• Your goal
I would like every line of the records below that contains the word "null" copied.

==================================================

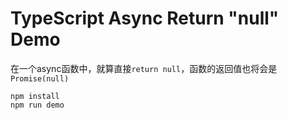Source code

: TypeScript Async Return "null" Demo
===================================

在一个async函数中，就算直接`return null`，函数的返回值也将会是`Promise(null)`

```
npm install
npm run demo
```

==================================================

• Exercise output
: TypeScript Async Return "null" Demo
在一个async函数中，就算直接`return null`，函数的返回值也将会是`Promise(null)`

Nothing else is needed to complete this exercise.